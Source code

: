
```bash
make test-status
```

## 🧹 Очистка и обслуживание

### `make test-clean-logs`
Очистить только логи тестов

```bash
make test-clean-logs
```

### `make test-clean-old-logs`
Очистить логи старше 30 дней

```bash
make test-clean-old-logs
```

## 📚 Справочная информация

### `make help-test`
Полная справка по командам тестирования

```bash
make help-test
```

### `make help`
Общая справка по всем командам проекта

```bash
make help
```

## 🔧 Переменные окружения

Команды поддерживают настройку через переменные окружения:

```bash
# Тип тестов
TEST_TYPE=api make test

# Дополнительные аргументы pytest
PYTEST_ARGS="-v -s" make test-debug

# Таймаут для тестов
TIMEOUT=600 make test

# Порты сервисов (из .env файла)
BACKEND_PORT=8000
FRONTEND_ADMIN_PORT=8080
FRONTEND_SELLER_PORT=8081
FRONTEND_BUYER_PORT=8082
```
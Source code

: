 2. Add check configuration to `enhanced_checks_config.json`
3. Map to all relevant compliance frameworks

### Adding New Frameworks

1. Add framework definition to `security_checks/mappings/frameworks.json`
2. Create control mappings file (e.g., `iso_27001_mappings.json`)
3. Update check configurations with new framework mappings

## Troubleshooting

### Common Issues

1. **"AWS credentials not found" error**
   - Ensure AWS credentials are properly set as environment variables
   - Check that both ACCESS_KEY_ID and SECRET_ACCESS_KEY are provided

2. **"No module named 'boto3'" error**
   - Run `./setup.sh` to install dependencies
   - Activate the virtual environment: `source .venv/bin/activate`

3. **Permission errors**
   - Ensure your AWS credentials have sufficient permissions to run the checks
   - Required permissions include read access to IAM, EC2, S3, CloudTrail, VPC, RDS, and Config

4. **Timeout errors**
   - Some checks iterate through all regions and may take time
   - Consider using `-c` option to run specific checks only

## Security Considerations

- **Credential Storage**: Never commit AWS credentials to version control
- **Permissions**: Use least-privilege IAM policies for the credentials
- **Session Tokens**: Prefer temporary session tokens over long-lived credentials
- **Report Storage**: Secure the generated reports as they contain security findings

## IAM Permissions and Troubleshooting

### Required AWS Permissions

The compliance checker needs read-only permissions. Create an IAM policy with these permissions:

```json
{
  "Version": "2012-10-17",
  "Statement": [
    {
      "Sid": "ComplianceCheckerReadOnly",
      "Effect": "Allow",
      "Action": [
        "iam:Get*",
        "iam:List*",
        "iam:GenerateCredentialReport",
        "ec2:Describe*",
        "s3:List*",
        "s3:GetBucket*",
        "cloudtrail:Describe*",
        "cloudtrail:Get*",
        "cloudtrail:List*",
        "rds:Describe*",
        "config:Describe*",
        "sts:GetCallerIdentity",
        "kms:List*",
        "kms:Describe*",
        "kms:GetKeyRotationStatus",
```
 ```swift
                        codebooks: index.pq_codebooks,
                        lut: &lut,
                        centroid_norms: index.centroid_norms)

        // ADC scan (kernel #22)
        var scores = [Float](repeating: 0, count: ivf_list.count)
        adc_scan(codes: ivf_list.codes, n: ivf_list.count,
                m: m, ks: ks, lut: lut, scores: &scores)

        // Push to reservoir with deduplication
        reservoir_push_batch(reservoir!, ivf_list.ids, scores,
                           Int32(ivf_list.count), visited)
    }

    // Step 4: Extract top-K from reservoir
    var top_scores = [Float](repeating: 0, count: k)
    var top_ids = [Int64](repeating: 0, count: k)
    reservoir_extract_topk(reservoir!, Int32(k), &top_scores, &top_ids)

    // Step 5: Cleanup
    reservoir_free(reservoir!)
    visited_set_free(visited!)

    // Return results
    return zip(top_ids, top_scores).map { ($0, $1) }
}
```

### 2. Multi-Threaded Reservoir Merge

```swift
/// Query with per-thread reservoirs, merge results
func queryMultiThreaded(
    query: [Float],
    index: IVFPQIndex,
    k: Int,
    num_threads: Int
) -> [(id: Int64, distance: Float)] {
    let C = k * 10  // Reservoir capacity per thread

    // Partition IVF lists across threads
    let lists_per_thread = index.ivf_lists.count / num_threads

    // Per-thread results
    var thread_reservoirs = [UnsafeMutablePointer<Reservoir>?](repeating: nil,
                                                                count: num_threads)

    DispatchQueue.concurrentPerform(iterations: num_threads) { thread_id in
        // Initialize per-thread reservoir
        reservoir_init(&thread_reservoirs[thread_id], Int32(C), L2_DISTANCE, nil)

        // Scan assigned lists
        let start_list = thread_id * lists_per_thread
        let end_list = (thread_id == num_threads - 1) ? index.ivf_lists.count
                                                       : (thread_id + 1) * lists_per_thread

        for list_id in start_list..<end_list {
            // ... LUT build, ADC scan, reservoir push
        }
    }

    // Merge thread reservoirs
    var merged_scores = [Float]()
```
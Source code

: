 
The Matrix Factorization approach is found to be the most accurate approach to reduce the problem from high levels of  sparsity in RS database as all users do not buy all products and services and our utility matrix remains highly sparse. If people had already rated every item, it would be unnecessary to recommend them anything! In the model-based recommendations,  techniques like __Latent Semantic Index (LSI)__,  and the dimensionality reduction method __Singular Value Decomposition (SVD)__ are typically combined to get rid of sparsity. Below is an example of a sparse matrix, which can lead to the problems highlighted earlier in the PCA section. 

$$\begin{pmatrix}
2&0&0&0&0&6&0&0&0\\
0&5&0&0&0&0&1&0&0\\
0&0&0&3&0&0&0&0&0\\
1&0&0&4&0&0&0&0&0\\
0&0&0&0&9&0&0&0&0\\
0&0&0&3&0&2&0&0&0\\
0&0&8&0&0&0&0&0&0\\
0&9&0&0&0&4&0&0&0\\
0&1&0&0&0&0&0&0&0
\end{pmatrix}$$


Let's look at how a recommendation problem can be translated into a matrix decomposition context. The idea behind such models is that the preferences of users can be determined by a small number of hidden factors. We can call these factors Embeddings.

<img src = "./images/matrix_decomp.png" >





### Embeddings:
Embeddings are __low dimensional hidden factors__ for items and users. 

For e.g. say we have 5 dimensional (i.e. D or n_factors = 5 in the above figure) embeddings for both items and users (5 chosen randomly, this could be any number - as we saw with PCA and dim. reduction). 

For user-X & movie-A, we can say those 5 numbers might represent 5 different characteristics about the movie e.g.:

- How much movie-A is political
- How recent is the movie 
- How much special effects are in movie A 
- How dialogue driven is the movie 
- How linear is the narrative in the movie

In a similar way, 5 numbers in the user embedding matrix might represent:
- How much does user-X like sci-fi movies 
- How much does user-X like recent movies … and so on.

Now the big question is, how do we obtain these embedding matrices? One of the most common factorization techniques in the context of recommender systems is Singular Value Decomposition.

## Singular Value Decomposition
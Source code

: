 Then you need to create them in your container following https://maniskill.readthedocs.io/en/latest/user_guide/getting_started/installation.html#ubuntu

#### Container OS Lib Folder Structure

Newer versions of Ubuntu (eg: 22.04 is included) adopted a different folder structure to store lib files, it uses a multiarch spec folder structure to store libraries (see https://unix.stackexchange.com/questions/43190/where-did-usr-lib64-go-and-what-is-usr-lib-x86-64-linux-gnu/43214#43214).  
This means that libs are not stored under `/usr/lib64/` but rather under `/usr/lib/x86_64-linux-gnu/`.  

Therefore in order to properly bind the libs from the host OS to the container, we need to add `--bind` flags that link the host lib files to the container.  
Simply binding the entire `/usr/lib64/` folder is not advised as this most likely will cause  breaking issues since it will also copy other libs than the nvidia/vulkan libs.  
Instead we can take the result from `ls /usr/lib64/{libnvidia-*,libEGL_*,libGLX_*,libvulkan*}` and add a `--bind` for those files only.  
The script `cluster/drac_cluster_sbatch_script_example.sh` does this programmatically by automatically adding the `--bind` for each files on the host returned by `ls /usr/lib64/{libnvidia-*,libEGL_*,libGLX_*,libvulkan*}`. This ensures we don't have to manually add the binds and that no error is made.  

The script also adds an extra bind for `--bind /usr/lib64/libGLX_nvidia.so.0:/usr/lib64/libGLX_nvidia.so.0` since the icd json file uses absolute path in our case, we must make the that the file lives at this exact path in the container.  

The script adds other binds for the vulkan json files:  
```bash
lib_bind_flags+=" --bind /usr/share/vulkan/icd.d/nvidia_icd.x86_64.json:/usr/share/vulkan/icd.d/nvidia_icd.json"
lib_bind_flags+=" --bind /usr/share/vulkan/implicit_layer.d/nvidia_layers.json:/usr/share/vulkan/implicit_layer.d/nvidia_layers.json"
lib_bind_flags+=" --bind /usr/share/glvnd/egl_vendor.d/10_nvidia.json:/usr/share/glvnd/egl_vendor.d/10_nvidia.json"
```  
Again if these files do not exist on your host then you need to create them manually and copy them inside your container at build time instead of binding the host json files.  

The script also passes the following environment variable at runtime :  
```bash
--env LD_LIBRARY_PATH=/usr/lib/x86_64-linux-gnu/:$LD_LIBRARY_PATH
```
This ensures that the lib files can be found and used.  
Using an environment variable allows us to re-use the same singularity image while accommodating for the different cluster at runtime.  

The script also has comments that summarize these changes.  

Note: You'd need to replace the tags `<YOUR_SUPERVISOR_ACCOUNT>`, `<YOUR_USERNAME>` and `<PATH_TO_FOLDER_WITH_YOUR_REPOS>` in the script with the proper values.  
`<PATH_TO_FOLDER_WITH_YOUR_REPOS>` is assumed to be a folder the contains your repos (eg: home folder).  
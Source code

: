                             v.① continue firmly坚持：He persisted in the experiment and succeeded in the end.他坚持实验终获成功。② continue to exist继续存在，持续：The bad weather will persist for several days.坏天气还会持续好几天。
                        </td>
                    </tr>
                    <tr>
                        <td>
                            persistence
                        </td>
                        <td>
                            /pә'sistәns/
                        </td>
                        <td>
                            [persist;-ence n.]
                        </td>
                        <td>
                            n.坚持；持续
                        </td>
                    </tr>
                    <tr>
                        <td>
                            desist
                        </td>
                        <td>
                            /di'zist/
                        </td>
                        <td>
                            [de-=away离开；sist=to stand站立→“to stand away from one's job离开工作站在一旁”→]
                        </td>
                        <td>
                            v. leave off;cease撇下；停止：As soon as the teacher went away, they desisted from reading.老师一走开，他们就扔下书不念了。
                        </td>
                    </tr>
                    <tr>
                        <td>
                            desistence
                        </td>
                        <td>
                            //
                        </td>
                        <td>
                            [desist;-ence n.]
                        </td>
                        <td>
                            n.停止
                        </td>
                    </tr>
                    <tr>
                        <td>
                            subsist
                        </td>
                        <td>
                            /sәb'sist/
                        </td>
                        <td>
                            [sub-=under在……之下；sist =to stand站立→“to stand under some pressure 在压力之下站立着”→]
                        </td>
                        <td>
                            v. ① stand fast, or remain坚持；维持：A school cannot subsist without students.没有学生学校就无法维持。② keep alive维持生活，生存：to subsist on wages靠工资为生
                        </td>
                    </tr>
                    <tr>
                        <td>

What needs to be done => The required result is an exact repetition of the lines from the one containing "v. ① stand fast, or" through the last line of the data.

Result =>
                            v. ① stand fast, or remain坚持；维持：A school cannot subsist without students.没有学生学校就无法维持。② keep alive维持生活，生存：to subsist on wages靠工资为生
                        </td>
                    </tr>
                    <tr>
                        <td>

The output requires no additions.